* _The problem_: Go through the entries below and copy each line containing the word "ellipsoidal".

──────── Records for this task

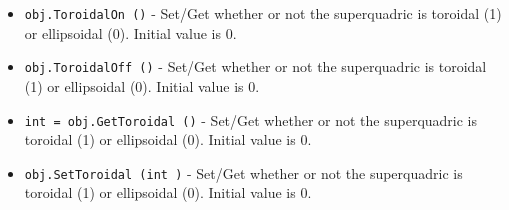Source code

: \begin{itemize}
\item  \verb|obj.ToroidalOn ()| -  Set/Get whether or not the superquadric is toroidal (1) or ellipsoidal (0).
 Initial value is 0.

\item  \verb|obj.ToroidalOff ()| -  Set/Get whether or not the superquadric is toroidal (1) or ellipsoidal (0).
 Initial value is 0.

\item  \verb|int = obj.GetToroidal ()| -  Set/Get whether or not the superquadric is toroidal (1) or ellipsoidal (0).
 Initial value is 0.

\item  \verb|obj.SetToroidal (int )| -  Set/Get whether or not the superquadric is toroidal (1) or ellipsoidal (0).
 Initial value is 0.

\end{itemize}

────────────────

* _Written solution_:
\item  \verb|obj.ToroidalOn ()| -  Set/Get whether or not the superquadric is toroidal (1) or ellipsoidal (0).
\item  \verb|obj.ToroidalOff ()| -  Set/Get whether or not the superquadric is toroidal (1) or ellipsoidal (0).
\item  \verb|int = obj.GetToroidal ()| -  Set/Get whether or not the superquadric is toroidal (1) or ellipsoidal (0).
\item  \verb|obj.SetToroidal (int )| -  Set/Get whether or not the superquadric is toroidal (1) or ellipsoidal (0).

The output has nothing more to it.